§ Action item
Look through the records below, and copy out every line that holds the string "https".

** Provided material follows **

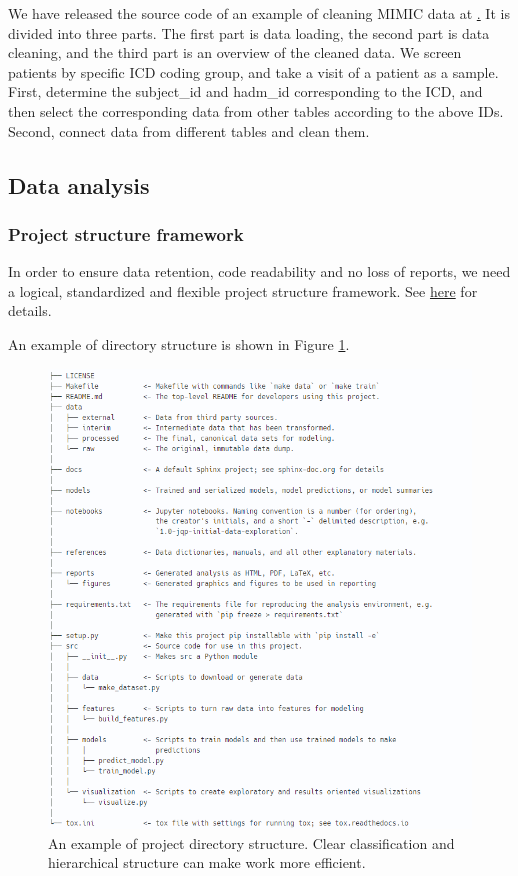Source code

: We have released the source code of an example of cleaning MIMIC data at \href{}. It is divided into three parts. The first part is data loading, the second part is data cleaning, and the third part is an overview of the cleaned data. We screen patients by specific ICD coding group, and take a visit of a patient as a sample. First, determine the subject\_id and hadm\_id corresponding to the ICD, and then select the corresponding data from other tables according to the above IDs.
Second, connect data from different tables and clean them.

\subsection{Data analysis}%
\subsubsection{Project structure framework}

In order to ensure data retention, code readability and no loss of reports, we need a logical, standardized and flexible project structure framework. See \href{https://drivendata.github.io/cookiecutter-data-science/}{here} for details.

An example of directory structure is shown in Figure \ref{fig:directory_structure}.
\begin{figure}[ht]
    \centering
    \includegraphics[width=0.9\linewidth]{images/directory_structure.png}
    \caption{An example of project directory structure. Clear classification and hierarchical structure can make work more efficient.}
    \label{fig:directory_structure}
\end{figure}

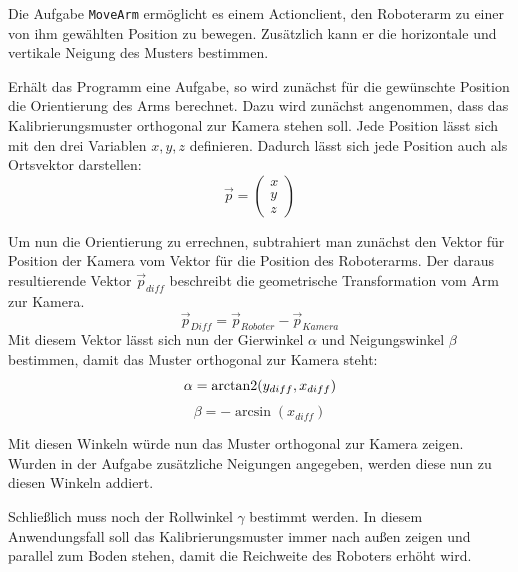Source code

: Die Aufgabe \texttt{MoveArm} ermöglicht es einem Actionclient, den Roboterarm zu einer von ihm gewählten Position zu bewegen. Zusätzlich kann er die horizontale und vertikale Neigung des Musters bestimmen.

Erhält das Programm eine Aufgabe, so wird zunächst für die gewünschte Position die Orientierung des Arms berechnet. Dazu wird zunächst angenommen, dass das Kalibrierungsmuster orthogonal zur Kamera stehen soll. Jede Position lässt sich mit den drei Variablen $x, y, z$ definieren. Dadurch lässt sich jede Position auch als Ortsvektor darstellen:
\begin{equation}
	\vec{p} = 
	\begin{pmatrix}
		x\\
		y\\
		z
	\end{pmatrix}
\end{equation}

Um nun die Orientierung zu errechnen, subtrahiert man zunächst den Vektor für Position der Kamera vom Vektor für die Position des Roboterarms. Der daraus resultierende Vektor $\vec{p}_{diff}$ beschreibt die geometrische Transformation vom Arm zur Kamera. 
\begin{equation}\label{eq:diff}
	\vec{p}_{Diff} = \vec{p}_{Roboter} - \vec{p}_{Kamera}
\end{equation}
Mit diesem Vektor lässt sich nun der Gierwinkel $\alpha$ und Neigungswinkel $\beta$ bestimmen, damit das Muster orthogonal zur Kamera steht:
\begin{equation}\label{eq:pitch}
	\alpha = \operatorname{arctan2}(y_{diff}, x_{diff})
\end{equation}
\begin{equation}\label{eq:yaw}
	\beta = -\arcsin(x_{diff})
\end{equation}

Mit diesen Winkeln würde nun das Muster orthogonal zur Kamera zeigen. Wurden in der Aufgabe zusätzliche Neigungen angegeben, werden diese nun zu diesen Winkeln addiert.

Schließlich muss noch der Rollwinkel $\gamma$ bestimmt werden. In diesem Anwendungsfall soll das Kalibrierungsmuster immer nach außen zeigen und parallel zum Boden stehen, damit die Reichweite des Roboters erhöht wird.


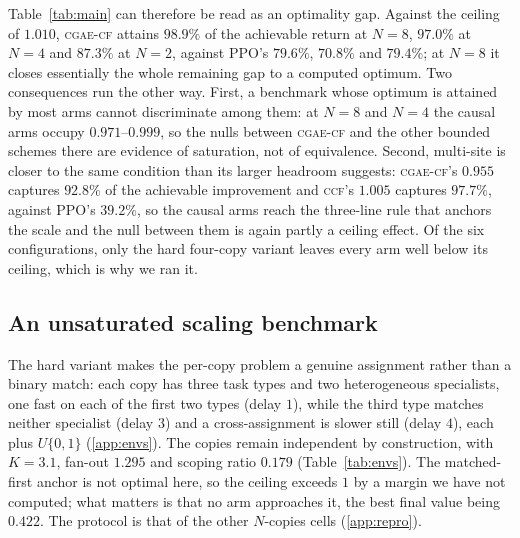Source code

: \documentclass[review,authoryear,3p,times]{elsarticle}
\newcommand{\cflow}{\textsc{cgae-cf}}          %
\newcommand{\ccf}{\textsc{ccf}}
\begin{document}
Table~\ref{tab:main} can therefore be read as an optimality gap. Against the
ceiling of $1.010$, \cflow{} attains $98.9\%$ of the achievable return at
$N{=}8$, $97.0\%$ at $N{=}4$ and $87.3\%$ at $N{=}2$, against PPO's $79.6\%$,
$70.8\%$ and $79.4\%$; at $N{=}8$ it closes essentially the whole remaining gap
to a computed optimum. Two consequences run the other way. First, a benchmark
whose optimum is attained by most arms cannot discriminate among them: at
$N{=}8$ and $N{=}4$ the causal arms occupy $0.971$--$0.999$, so the nulls
between \cflow{} and the other bounded schemes there are evidence of
saturation, not of equivalence. Second, multi-site is closer to the same
condition than its larger headroom suggests: \cflow's $0.955$ captures
$92.8\%$ of the achievable improvement and \ccf's $1.005$ captures $97.7\%$,
against PPO's $39.2\%$, so the causal arms reach the three-line rule that
anchors the scale and the null between them is again partly a ceiling effect.
Of the six configurations, only the hard four-copy variant leaves every arm
well below its ceiling, which is why we ran it.

\subsection{An unsaturated scaling benchmark}
\label{sec:hard}

The hard variant makes the per-copy problem a genuine assignment rather than
a binary match: each copy has three task types and two heterogeneous
specialists, one fast on each of the first two types (delay $1$), while the
third type matches neither specialist (delay $3$) and a cross-assignment is
slower still (delay $4$), each plus $U\{0,1\}$ (\ref{app:envs}). The copies
remain independent by construction, with $K=3.1$, fan-out $1.295$ and scoping
ratio $0.179$ (Table~\ref{tab:envs}). The matched-first anchor is not optimal
here, so the ceiling exceeds $1$ by a margin we have not computed; what
matters is that no arm approaches it, the best final value being $0.422$. The
protocol is that of the other $N$-copies cells (\ref{app:repro}).
\end{document}
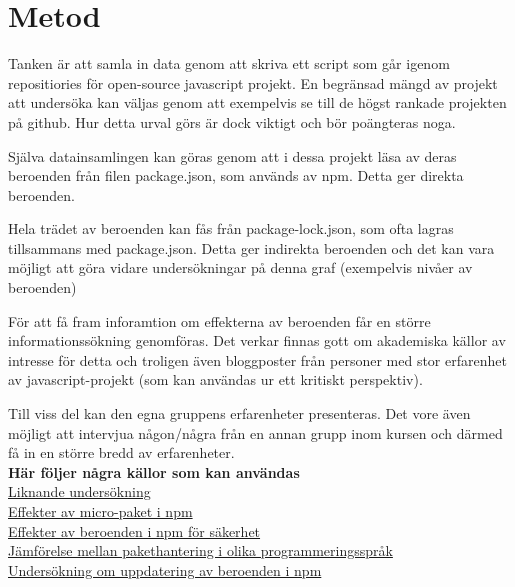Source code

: \section{Metod}
\label{sec:joel_o-method}
Tanken är att samla in data genom att skriva ett script som går igenom repositiories för open-source javascript projekt. En begränsad mängd av projekt att undersöka kan väljas genom att exempelvis se till de högst rankade projekten på github. Hur detta urval görs är dock viktigt och bör poängteras noga.

Själva datainsamlingen kan göras genom att i dessa  projekt läsa av deras beroenden från filen package.json, som används av npm. Detta ger direkta beroenden.

Hela trädet av beroenden kan fås från package-lock.json, som ofta lagras tillsammans med package.json. Detta ger indirekta beroenden och det kan vara möjligt att göra vidare undersökningar på denna graf (exempelvis nivåer av beroenden)

För att få fram inforamtion om effekterna av beroenden får en större informationssökning genomföras. Det verkar finnas gott om akademiska källor av intresse för detta och troligen även bloggposter från personer med stor erfarenhet av javascript-projekt (som kan användas ur ett kritiskt perspektiv).

Till viss del kan den egna gruppens erfarenheter presenteras. Det vore även möjligt att intervjua någon/några från en annan grupp inom kursen och därmed få in en större bredd av erfarenheter.\\

\textbf{Här följer några källor som kan användas}\\
\href{https://dspace.cvut.cz/bitstream/handle/10467/68195/F8-DP-2017-Zitny-Jakub-thesis.pdf?sequence=1&isAllowed=y}{Liknande undersökning}\\
\href{https://arxiv.org/pdf/1709.04638.pdf}{Effekter av micro-paket i npm}\\
\href{https://repository.tudelft.nl/islandora/object/uuid:3a15293b-16f6-4e9d-b6a2-f02cd52f1a9e?collection=education}{Effekter av beroenden i npm för säkerhet}\\ \href{https://arxiv.org/pdf/1710.04936.pdf}{Jämförelse mellan pakethantering i olika programmeringsspråk}\\ \href{http://www.scotthenry.ca/wp-content/uploads/2018/01/Report.pdf}{Undersökning om uppdatering av beroenden i npm}\\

** End of Provided material **

§ Task response
In order to ensure data retention, code readability and no loss of reports, we need a logical, standardized and flexible project structure framework. See \href{https://drivendata.github.io/cookiecutter-data-science/}{here} for details.
\href{https://dspace.cvut.cz/bitstream/handle/10467/68195/F8-DP-2017-Zitny-Jakub-thesis.pdf?sequence=1&isAllowed=y}{Liknande undersökning}\\
\href{https://arxiv.org/pdf/1709.04638.pdf}{Effekter av micro-paket i npm}\\
\href{https://repository.tudelft.nl/islandora/object/uuid:3a15293b-16f6-4e9d-b6a2-f02cd52f1a9e?collection=education}{Effekter av beroenden i npm för säkerhet}\\ \href{https://arxiv.org/pdf/1710.04936.pdf}{Jämförelse mellan pakethantering i olika programmeringsspråk}\\ \href{http://www.scotthenry.ca/wp-content/uploads/2018/01/Report.pdf}{Undersökning om uppdatering av beroenden i npm}\\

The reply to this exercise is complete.